Coastal Kenya, Chicago and Arusha suffered terrible acts of violence these past several days, and it leaves us wondering if it’s safe to walk out of the house.
The violence along Kenya’s coast just seems to get worse and worse. Although 28 of the 29 deaths this past weekend occurred outside established tourist areas, one fatality was a Russian tourist in Mombasa town who resisted an attempt to rob him of his wallet.
In Arusha, the hub for Tanzania’s famous tourist industry, a third violent attack this year happened Monday night when an IED was thrown into a popular Indian restaurant in the center of town.
No one was killed but eight people were hurt. The Verma Indian restaurant is attached to a popular city gym and is frequented by Arusha’s more affluent residents, including many foreigners.
In Chicago 16 people were killed and 80 others seriously wounded in gun battles that raged through the city’s south side for most of the weekend.

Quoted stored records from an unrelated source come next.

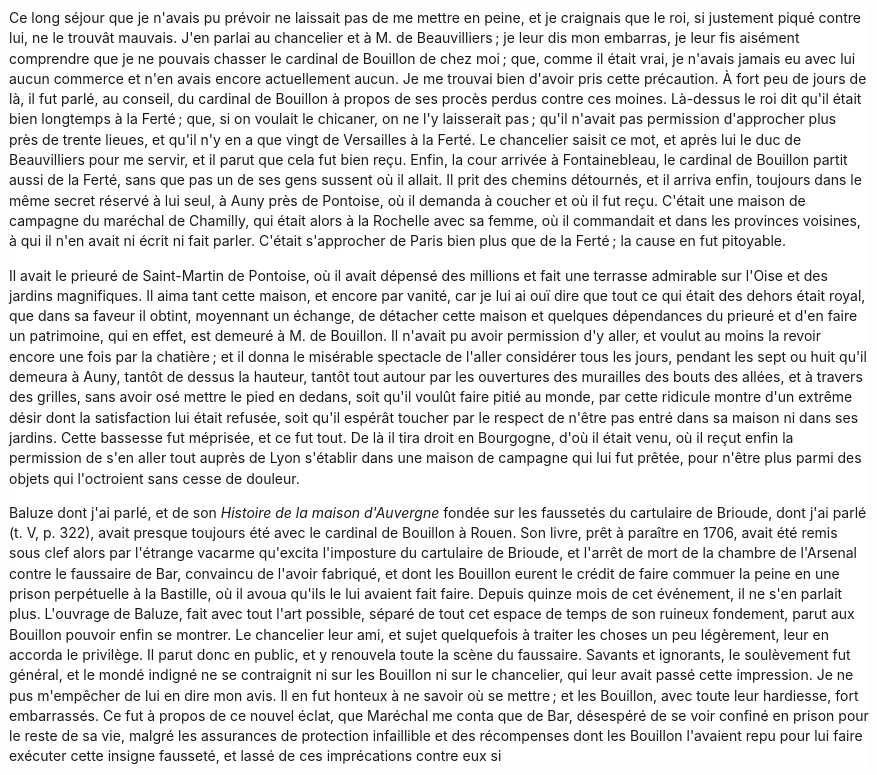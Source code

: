 Ce long séjour que je n'avais pu prévoir ne laissait pas de me mettre en
peine, et je craignais que le roi, si justement piqué contre lui, ne le
trouvât mauvais. J'en parlai au chancelier et à M. de Beauvilliers ; je leur
dis mon embarras, je leur fis aisément comprendre que je ne pouvais chasser le
cardinal de Bouillon de chez moi ; que, comme il était vrai, je n'avais jamais
eu avec lui aucun commerce et n'en avais encore actuellement aucun. Je me
trouvai bien d'avoir pris cette précaution. À fort peu de jours de là, il fut
parlé, au conseil, du cardinal de Bouillon à propos de ses procès perdus
contre ces moines. Là-dessus le roi dit qu'il était bien longtemps à la Ferté ;
que, si on voulait le chicaner, on ne l'y laisserait pas ; qu'il n'avait pas
permission d'approcher plus près de trente lieues, et qu'il n'y en a que vingt
de Versailles à la Ferté. Le chancelier saisit ce mot, et après lui le duc de
Beauvilliers pour me servir, et il parut que cela fut bien reçu. Enfin, la
cour arrivée à Fontainebleau, le cardinal de Bouillon partit aussi de la
Ferté, sans que pas un de ses gens sussent où il allait. Il prit des chemins
détournés, et il arriva enfin, toujours dans le même secret réservé à lui
seul, à Auny près de Pontoise, où il demanda à coucher et où il fut reçu.
C'était une maison de campagne du maréchal de Chamilly, qui était alors à la
Rochelle avec sa femme, où il commandait et dans les provinces voisines, à qui
il n'en avait ni écrit ni fait parler. C'était s'approcher de Paris bien plus
que de la Ferté ; la cause en fut pitoyable.

Il avait le prieuré de Saint-Martin de Pontoise, où il avait dépensé des
millions et fait une terrasse admirable sur l'Oise et des jardins magnifiques.
Il aima tant cette maison, et encore par vanité, car je lui ai ouï dire que
tout ce qui était des dehors était royal, que dans sa faveur il obtint,
moyennant un échange, de détacher cette maison et quelques dépendances du
prieuré et d'en faire un patrimoine, qui en effet, est demeuré à M. de
Bouillon. Il n'avait pu avoir permission d'y aller, et voulut au moins la
revoir encore une fois par la chatière ; et il donna le misérable spectacle de
l'aller considérer tous les jours, pendant les sept ou huit qu'il demeura à
Auny, tantôt de dessus la hauteur, tantôt tout autour par les ouvertures des
murailles des bouts des allées, et à travers des grilles, sans avoir osé
mettre le pied en dedans, soit qu'il voulût faire pitié au monde, par cette
ridicule montre d'un extrême désir dont la satisfaction lui était refusée,
soit qu'il espérât toucher par le respect de n'être pas entré dans sa maison
ni dans ses jardins. Cette bassesse fut méprisée, et ce fut tout. De là il
tira droit en Bourgogne, d'où il était venu, où il reçut enfin la permission
de s'en aller tout auprès de Lyon s'établir dans une maison de campagne qui
lui fut prêtée, pour n'être plus parmi des objets qui l'octroient sans cesse
de douleur.

Baluze dont j'ai parlé, et de son *Histoire de la maison d'Auvergne* fondée
sur les faussetés du cartulaire de Brioude, dont j'ai parlé (t. V, p. 322),
avait presque toujours été avec le cardinal de Bouillon à Rouen. Son livre,
prêt à paraître en 1706, avait été remis sous clef alors par l'étrange vacarme
qu'excita l'imposture du cartulaire de Brioude, et l'arrêt de mort de la
chambre de l'Arsenal contre le faussaire de Bar, convaincu de l'avoir
fabriqué, et dont les Bouillon eurent le crédit de faire commuer la peine en
une prison perpétuelle à la Bastille, où il avoua qu'ils le lui avaient fait
faire. Depuis quinze mois de cet événement, il ne s'en parlait plus. L'ouvrage
de Baluze, fait avec tout l'art possible, séparé de tout cet espace de temps
de son ruineux fondement, parut aux Bouillon pouvoir enfin se montrer. Le
chancelier leur ami, et sujet quelquefois à traiter les choses un peu
légèrement, leur en accorda le privilège. Il parut donc en public, et y
renouvela toute la scène du faussaire. Savants et ignorants, le soulèvement
fut général, et le mondé indigné ne se contraignit ni sur les Bouillon ni sur
le chancelier, qui leur avait passé cette impression. Je ne pus m'empêcher de
lui en dire mon avis. Il en fut honteux à ne savoir où se mettre ; et les
Bouillon, avec toute leur hardiesse, fort embarrassés. Ce fut à propos de ce
nouvel éclat, que Maréchal me conta que de Bar, désespéré de se voir confiné
en prison pour le reste de sa vie, malgré les assurances de protection
infaillible et des récompenses dont les Bouillon l'avaient repu pour lui faire
exécuter cette insigne fausseté, et lassé de ces imprécations contre eux si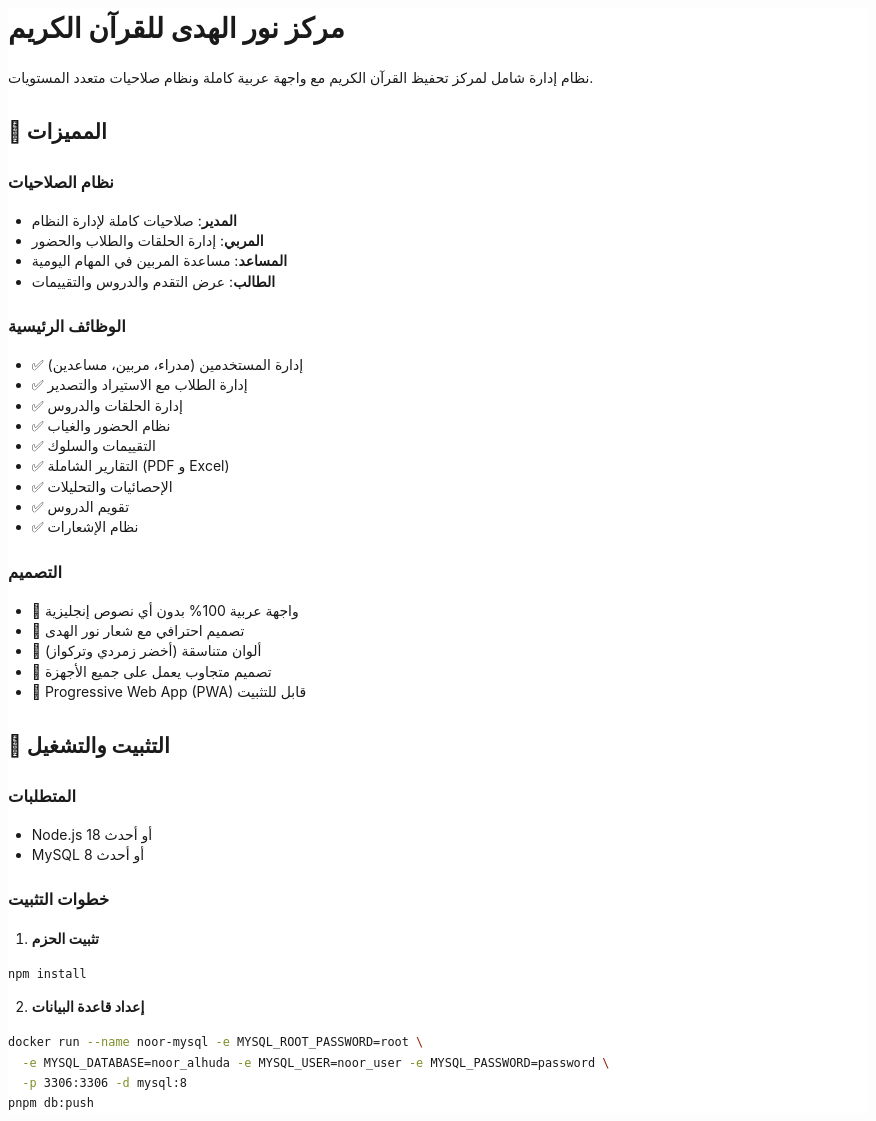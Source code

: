 # مركز نور الهدى للقرآن الكريم

نظام إدارة شامل لمركز تحفيظ القرآن الكريم مع واجهة عربية كاملة ونظام صلاحيات متعدد المستويات.

## 🌟 المميزات

### نظام الصلاحيات
- **المدير**: صلاحيات كاملة لإدارة النظام
- **المربي**: إدارة الحلقات والطلاب والحضور
- **المساعد**: مساعدة المربين في المهام اليومية
- **الطالب**: عرض التقدم والدروس والتقييمات

### الوظائف الرئيسية
- ✅ إدارة المستخدمين (مدراء، مربين، مساعدين)
- ✅ إدارة الطلاب مع الاستيراد والتصدير
- ✅ إدارة الحلقات والدروس
- ✅ نظام الحضور والغياب
- ✅ التقييمات والسلوك
- ✅ التقارير الشاملة (PDF و Excel)
- ✅ الإحصائيات والتحليلات
- ✅ تقويم الدروس
- ✅ نظام الإشعارات

### التصميم
- 🎨 واجهة عربية 100% بدون أي نصوص إنجليزية
- 🎨 تصميم احترافي مع شعار نور الهدى
- 🎨 ألوان متناسقة (أخضر زمردي وتركواز)
- 🎨 تصميم متجاوب يعمل على جميع الأجهزة
- 🎨 Progressive Web App (PWA) قابل للتثبيت

## 🚀 التثبيت والتشغيل

### المتطلبات
- Node.js 18 أو أحدث
- MySQL 8 أو أحدث

### خطوات التثبيت

1. **تثبيت الحزم**
```bash
npm install
```

2. **إعداد قاعدة البيانات**
```bash
docker run --name noor-mysql -e MYSQL_ROOT_PASSWORD=root \
  -e MYSQL_DATABASE=noor_alhuda -e MYSQL_USER=noor_user -e MYSQL_PASSWORD=password \
  -p 3306:3306 -d mysql:8
pnpm db:push
```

What are we to make of all this?
The Kenya violence is a continuation of the Muslim/Christian world war, a specific retribution by al-Shabaab for Kenyan occupation of Somalia.
Kenya has suffered three such attacks monthly for more than the last year alone. The Kenyan invasion, encouraged and outfitted by the Obama administration, has done much to pacify Somalia and reduce the terrorism threat to the United States, but at Kenya’s peril.
In Chicago the violence strikes me as a result of increasingly lax gun ownership restrictions. Chicago’s top cop said this to CNN. Of course why there is such anger and frustration that utilizes the available guns is the more profound question, and unlike Africa, it isn’t a Muslim/Christian war.
It’s more akin to a poor/rich war, which in fact could be the explanation for the Arusha bombing last night.
Tanzania has not participated in the war in Somalia, and so unlike Kenya and Uganda which have, Muslim groups have not claimed any responsibility for attacks seen on the Tanzanian mainland.
But the three attacks in Arusha over the past year have been political or religious. A prominent and popular Arusha politician and his wife were hurt at a political rally, and a Catholic church was bombed in a second attack.
Monday’s attack in Arusha targeted what’s considered an expensive restaurant, owned by Indians, in one of the city’s most affluent neighborhoods. Throughout the last several centuries Indians in Africa have often been the brunt of attacks against political systems that favor business and the rich.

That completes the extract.